CVA payments are not necessarily made monthly. They may be based on projected quarterly, half yearly or even annual figures. As such they could be paid at different points throughout the year.
Once the Arrangement is agreed the company will normally be required to make payments into it for between 3 and 5 years. After this time time the agreement will end. Any outstanding debt is then written off. As such it is common for 50% or more of a company’s unsecured debts to be forgiven.
Is there a minimum CVA payment?
There is no legally required minimum amount that must be paid into a Company Voluntary Arrangement. It is up to the company’s creditors to decide whether they will agree the proposal and projected levels of repayment.
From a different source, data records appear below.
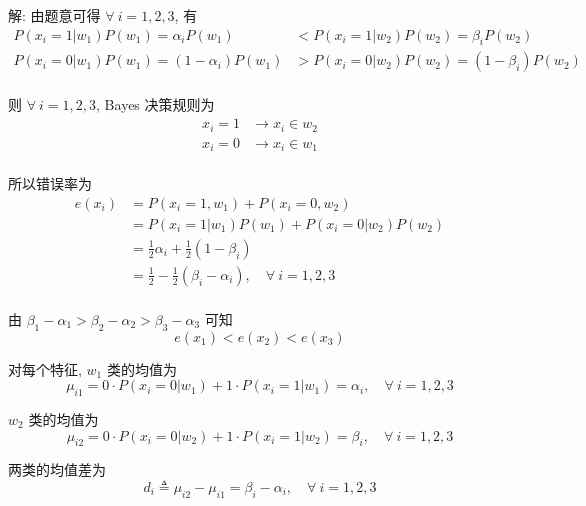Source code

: \documentclass[openany]{ctexbook}
\theoremstyle{kaiti}
\theoremstyle{normal}
\begin{document}
解: 由题意可得 $\forall~i=1,2,3$, 有
\begin{equation}
  \begin{aligned}
    P(x_{i}=1|w_{1})P(w_{1})=\alpha_iP(w_{1})&<P(x_{i}=1|w_{2})P(w_{2})=\beta_iP(w_{2})\\
    P(x_{i}=0|w_{1})P(w_{1})=(1-\alpha_i)P(w_{1})&>P(x_{i}=0|w_{2})P(w_{2})=(1-\beta_i)P(w_{2})\\
  \end{aligned}
\end{equation}

则 $\forall~i=1,2,3$, Bayes 决策规则为 
\begin{equation}
  \begin{aligned}
    x_i=1&\to x_i\in w_2\\
    x_i=0&\to x_i\in w_1\\
  \end{aligned}
\end{equation}

所以错误率为
\begin{equation}
  \begin{aligned}
    e(x_i)
    &=P(x_i=1,w_1)+P(x_i=0,w_2)\\
    &=P(x_i=1|w_1)P(w_1)+P(x_i=0|w_2)P(w_2)\\
    &=\frac{1}{2}\alpha_i+\frac{1}{2}(1-\beta_i)\\
    &=\frac{1}{2}-\frac{1}{2}(\beta_i-\alpha_i),\quad\forall~i=1,2,3\\
  \end{aligned}
\end{equation}

由 $\beta_{1}-\alpha_{1}>\beta_{2}-\alpha_{2}>\beta_{3}-\alpha_{3}$ 可知
\begin{equation}
  e(x_{1})<e(x_{2})<e(x_{3})
\end{equation}

对每个特征, $w_1$ 类的均值为
\begin{equation}
  \mu_{i1}=0\cdot P(x_i=0|w_1)+1\cdot P(x_i=1|w_1)=\alpha_i,\quad\forall~i=1,2,3
\end{equation}

$w_2$ 类的均值为
\begin{equation}
  \mu_{i2}=0\cdot P(x_i=0|w_2)+1\cdot P(x_i=1|w_2)=\beta_i,\quad\forall~i=1,2,3
\end{equation}

两类的均值差为
\begin{equation}
  d_i\triangleq\mu_{i2}-\mu_{i1}=\beta_i-\alpha_i,\quad\forall~i=1,2,3
\end{equation}
\end{document}
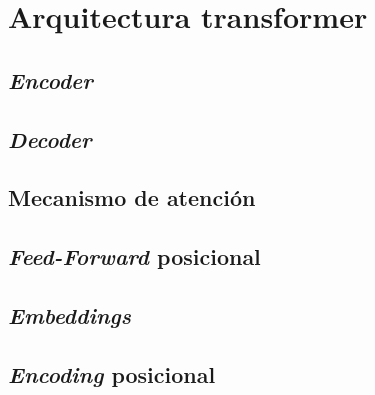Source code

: \section{Arquitectura transformer}
\subsection{\textit{Encoder}}
\subsection{\textit{Decoder}}
\subsection{Mecanismo de atención}
\subsection{\textit{Feed-Forward} posicional}
\subsection{\textit{Embeddings}}
\subsection{\textit{Encoding} posicional}
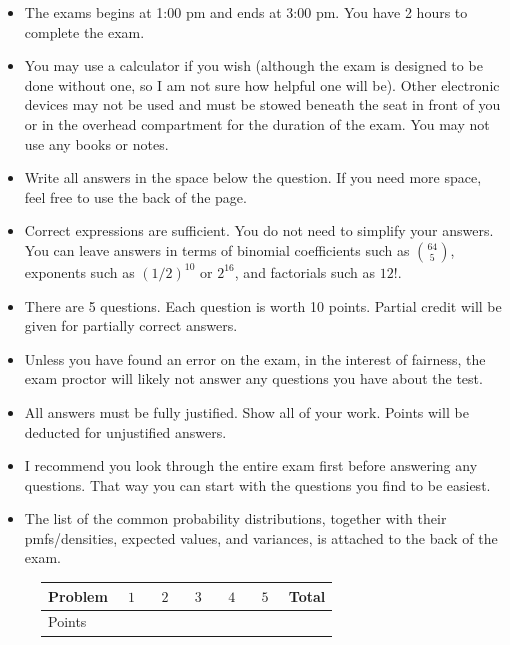 \documentclass[12pt]{article}
\begin{document}
\begin{itemize}
\item The exams begins at 1:00 pm and ends at 3:00 pm. You have 2 hours to complete the exam.
\item You may use a calculator if you wish (although the exam is designed to be done without one, so I am not sure how helpful one will be). Other electronic devices may not be used and must be stowed beneath the seat in front of you or in the overhead compartment for the duration of the exam. You may not use any books or notes. 
\item Write all answers in the space below the question. If you need more space, feel free to use the back of the page.
\item Correct expressions are sufficient. You do not need to simplify your answers. You can leave answers in terms of binomial coefficients such as $\binom{64}{5}$, exponents such as $(1/2)^{10}$ or $2^{16}$, and factorials such as $12!$.
\item There are 5 questions. Each question is worth 10 points. Partial credit will be given for partially correct answers.
\item Unless you have found an error on the exam, in the interest of fairness, the exam proctor will likely not answer any questions you have about the test.
\item All answers must be fully justified. Show all of your work. Points will be deducted for unjustified answers.
\item I recommend you look through the entire exam first before answering any questions. That way you can start with the questions you find to be easiest.
\item The list of the common probability distributions, together with their pmfs/densities, expected values, and variances, is attached to the back of the exam.
\end{itemize}

\begin{figure}[H]
\centering
\label{my-label}
\begin{tabular}{|l|l|l|l|l|l|l|}
\hline
Problem & $\:\:1\:\:$ & $\:\:2\:\:$ & $\:\:3\:\:$ & $\:\:4\:\:$ & $\:\:5\:\:$ & Total \\ \hline
Points  &   &   &   &   &   &       \\ \hline
\end{tabular}
\end{figure}

\pagebreak
\end{document}
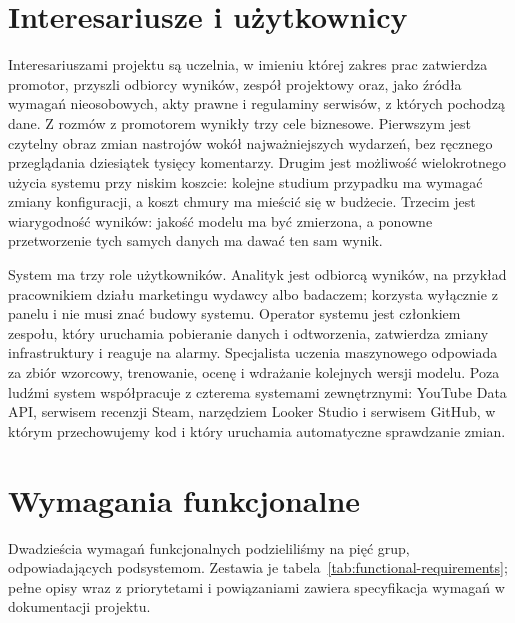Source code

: \section{Interesariusze i użytkownicy}
\label{sec:req-users}

Interesariuszami projektu są uczelnia, w imieniu której zakres prac zatwierdza promotor, przyszli odbiorcy wyników, zespół projektowy oraz, jako źródła wymagań nieosobowych, akty prawne i regulaminy serwisów, z których pochodzą dane.
Z rozmów z promotorem wynikły trzy cele biznesowe.
Pierwszym jest czytelny obraz zmian nastrojów wokół najważniejszych wydarzeń, bez ręcznego przeglądania dziesiątek tysięcy komentarzy.
Drugim jest możliwość wielokrotnego użycia systemu przy niskim koszcie: kolejne studium przypadku ma wymagać zmiany konfiguracji, a koszt chmury ma mieścić się w budżecie.
Trzecim jest wiarygodność wyników: jakość modelu ma być zmierzona, a ponowne przetworzenie tych samych danych ma dawać ten sam wynik.

System ma trzy role użytkowników.
Analityk jest odbiorcą wyników, na przykład pracownikiem działu marketingu wydawcy albo badaczem; korzysta wyłącznie z panelu i nie musi znać budowy systemu.
Operator systemu jest członkiem zespołu, który uruchamia pobieranie danych i odtworzenia, zatwierdza zmiany infrastruktury i reaguje na alarmy.
Specjalista uczenia maszynowego odpowiada za zbiór wzorcowy, trenowanie, ocenę i wdrażanie kolejnych wersji modelu.
Poza ludźmi system współpracuje z czterema systemami zewnętrznymi: YouTube Data API, serwisem recenzji Steam, narzędziem Looker Studio i serwisem GitHub, w którym przechowujemy kod i który uruchamia automatyczne sprawdzanie zmian.

\section{Wymagania funkcjonalne}
\label{sec:req-functional}

Dwadzieścia wymagań funkcjonalnych podzieliliśmy na pięć grup, odpowiadających podsystemom.
Zestawia je tabela~\ref{tab:functional-requirements}; pełne opisy wraz z priorytetami i powiązaniami zawiera specyfikacja wymagań w dokumentacji projektu.

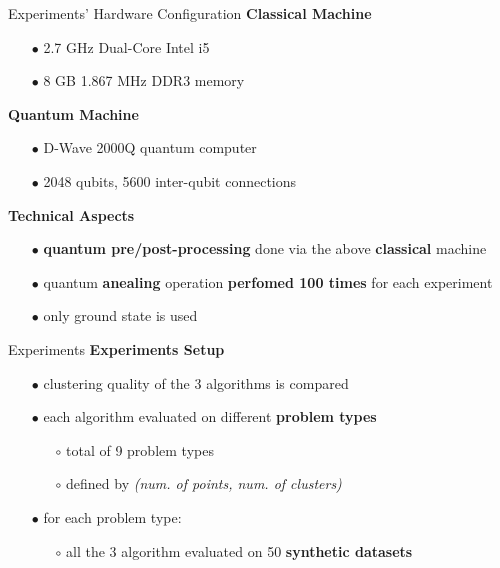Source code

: 		\begin{frame}{Experiments' Hardware Configuration}	
			\textbf{Classical Machine}
			\begin{itemize}
				\item[$\bullet$] 2.7 GHz Dual-Core Intel i5 
				\item[$\bullet$] 8 GB 1.867 MHz DDR3 memory 
			\end{itemize}

			\textbf{Quantum Machine}
			\begin{itemize}
				\item[$\bullet$] D-Wave 2000Q quantum computer 
				\item[$\bullet$] 2048 qubits, 5600 inter-qubit connections
			\end{itemize}

			\textbf{Technical Aspects}
			\begin{itemize}
				\item[$\bullet$] \textbf{quantum pre/post-processing} done via the above \textbf{classical} machine
				\item[$\bullet$] quantum \textbf{anealing} operation \textbf{perfomed 100 times} for each experiment   
				\item[$\bullet$] only ground state is used %
			\end{itemize}			


		\end{frame}

		\begin{frame}{Experiments}
			\textbf{Experiments Setup}
			\begin{itemize}
				\item[$\bullet$] clustering quality of the 3 algorithms is compared
				\item[$\bullet$] each algorithm evaluated on different \textbf{problem types}
				\begin{itemize}
					\item[$\circ$] total of 9 problem types 
					\item[$\circ$] defined by \textit{(num. of points, num. of clusters)}
				\end{itemize}
				\item[$\bullet$] for each problem type:
				\begin{itemize}
					\item[$\circ$]  all the 3 algorithm evaluated on 50 \textbf{synthetic datasets}
				\end{itemize}
			\end{itemize}

			
		\end{frame}

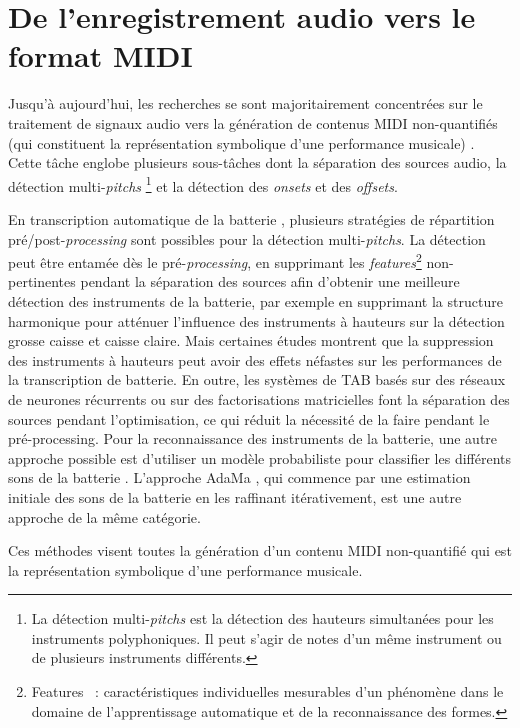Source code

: \section{De l’enregistrement audio vers le format MIDI}
\label{audio_to_midi}
Jusqu’à aujourd’hui, les recherches se sont majoritairement concentrées sur le
traitement de signaux audio vers la génération de contenus MIDI non-quantifiés
(qui constituent la représentation symbolique d’une performance musicale)
\cite{AMT_for_2_Instru}. Cette tâche englobe plusieurs sous-tâches dont
la séparation des sources audio, la détection multi-\textit{pitchs} \footnote{
    La détection multi-\textit{pitchs} est la
détection des hauteurs simultanées pour les instruments polyphoniques. Il peut
s’agir de notes d’un même instrument ou de plusieurs instruments différents.}
et la détection des \textit{onsets} et des \textit{offsets}.

En transcription automatique de la batterie \cite{Review_ADT}, plusieurs
stratégies de répartition pré/post-\textit{processing} sont possibles pour la
détection multi-\textit{pitchs}. La détection peut être entamée dès le
pré-\textit{processing}, en supprimant les \textit{features}\footnote{
Features~ : caractéristiques individuelles mesurables d’un phénomène dans le
domaine de l’apprentissage automatique et de la reconnaissance des formes.}
non-pertinentes pendant la séparation des sources afin d’obtenir une meilleure
détection des instruments de la batterie, par exemple en supprimant la
structure harmonique pour atténuer l’influence des instruments à hauteurs sur
la détection grosse caisse et caisse claire. Mais certaines études montrent que
la suppression des instruments à hauteurs peut avoir des effets néfastes sur
les performances de la transcription de batterie. En outre, les systèmes de TAB
basés sur des réseaux de neurones récurrents ou sur des factorisations
matricielles font la séparation des sources pendant l’optimisation, ce qui
réduit la nécessité de la faire pendant le pré-processing. Pour la
reconnaissance des instruments de la batterie, une autre approche possible est
d’utiliser un modèle probabiliste pour classifier les différents sons de la
batterie \cite{Eronen}. L’approche AdaMa \cite{adama_1}, qui commence par une
estimation initiale des sons de la batterie en les raffinant itérativement, est
une autre approche de la même catégorie.

Ces méthodes visent toutes la génération d’un contenu MIDI non-quantifié qui
est la représentation symbolique d’une performance musicale.

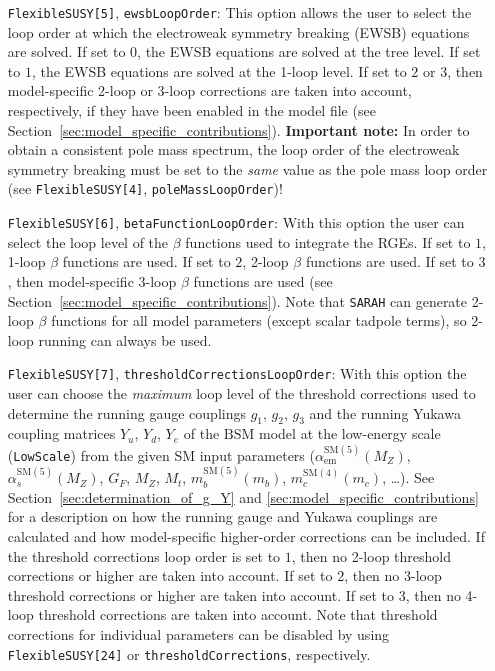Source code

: \documentclass[final,3p,11pt,pdflatex]{elsarticle}
\makeatletter
\newcommand{\sarah}{\texttt{SARAH}\@\xspace}
\newcommand{\code}[1]{\lstinline|#1|}  %
\newcommand{\SM}{\ensuremath{\text{SM}}\xspace}
\newcommand{\BSM}{\ensuremath{\text{BSM}}\xspace}
\newcommand{\secref}[1]{Section~\ref{#1}}
\def\as{\alpha_s}
\def\aem{\alpha_{\text{em}}}
\makeatother
\begin{document}
\begin{itemize}
\item[\texttt{FlexibleSUSY[5]},] \texttt{ewsbLoopOrder}: This option
  allows the user to select the loop order at which the electroweak
  symmetry breaking (EWSB) equations are solved.  If set to $0$, the
  EWSB equations are solved at the tree level.  If set to $1$, the
  EWSB equations are solved at the 1-loop level.  If set to $2$ or
  $3$, then model-specific 2-loop or 3-loop corrections are taken into
  account, respectively, if they have been enabled in the model file (see
  \secref{sec:model_specific_contributions}).  \textbf{Important
    note:} In order to obtain a consistent pole mass spectrum, the
  loop order of the electroweak symmetry breaking must be set to the
  \emph{same} value as the pole mass loop order (see
  \texttt{FlexibleSUSY[4]}, \texttt{poleMassLoopOrder})!

\item[\texttt{FlexibleSUSY[6]},] \texttt{betaFunctionLoopOrder}: With
  this option the user can select the loop level of the $\beta$
  functions used to integrate the RGEs.  If set to $1$, 1-loop $\beta$
  functions are used.  If set to $2$, 2-loop $\beta$ functions are used.  If
  set to $3$, then model-specific 3-loop $\beta$ functions are used (see
  \secref{sec:model_specific_contributions}).  Note that \sarah can
  generate 2-loop $\beta$ functions for all model parameters (except
  scalar tadpole terms), so 2-loop running can always be used.

\item[\texttt{FlexibleSUSY[7]},]
  \texttt{thresholdCorrectionsLoopOrder}: With this option the user
  can choose the \emph{maximum} loop level of the threshold corrections
  used to determine the running gauge couplings $g_1$, $g_2$, $g_3$
  and the running Yukawa coupling matrices $Y_u$, $Y_d$, $Y_e$ of the
  \BSM model at the low-energy scale (\code{LowScale}) from the given
  SM input parameters ($\aem^{\SM(5)}(M_Z)$,
  $\as^{\SM(5)}(M_Z)$, $G_F$, $M_Z$, $M_t$, $m_b^{\SM(5)}(m_b)$,
  $m_c^{\SM(4)}(m_c)$, \ldots).  See \secref{sec:determination_of_g_Y}
  and \ref{sec:model_specific_contributions} for a description on how
  the running gauge and Yukawa couplings are calculated and how
  model-specific higher-order corrections can be included.  If the
  threshold corrections loop order is set to $1$, then no 2-loop
  threshold corrections or higher are taken into account.  If set to
  $2$, then no 3-loop threshold corrections or higher are taken into
  account.  If set to $3$, then no 4-loop threshold corrections are
  taken into account.
  Note that threshold corrections for individual parameters can be
  disabled by using \texttt{FlexibleSUSY[24]} or
  \texttt{thresholdCorrections}, respectively.


\end{itemize}
\end{document}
Each CVA is based on the individual company’s unique circumstances. As such it is possible for an Arrangement to be put in place where more than 50% of unsecured debts are written off. Creditors may be inclined to agree to this if the alternative is liquidation where they would lose everything.
The money paid into a CVA must be sufficient to sustain the Insolvency Practitioner’s fees. If the company has insufficient resources to achieve this plus an acceptable return for the creditors a CVA may not be a viable option.
Can the amount of debt written off in a CVA change?
Company Voluntary Arrangement payments are not fixed. The terms of the agreement will state that if the company is able to increase its payments it must do so. This may happen if its trading position improves. As a result the percentage of debt that is repaid during the life of a Arrangement may increase.
After starting a CVA the company is still bound to repay 100% of its original debts if this is possible during the course of the Arrangement.
The amount paid can also go down. This might happen if the company’s circumstances deteriorate. Usually the creditors will have to agree the reduction at a variation meeting. If it is not accepted the Arrangement is likely to fail. This may then lead to the company being liquidated.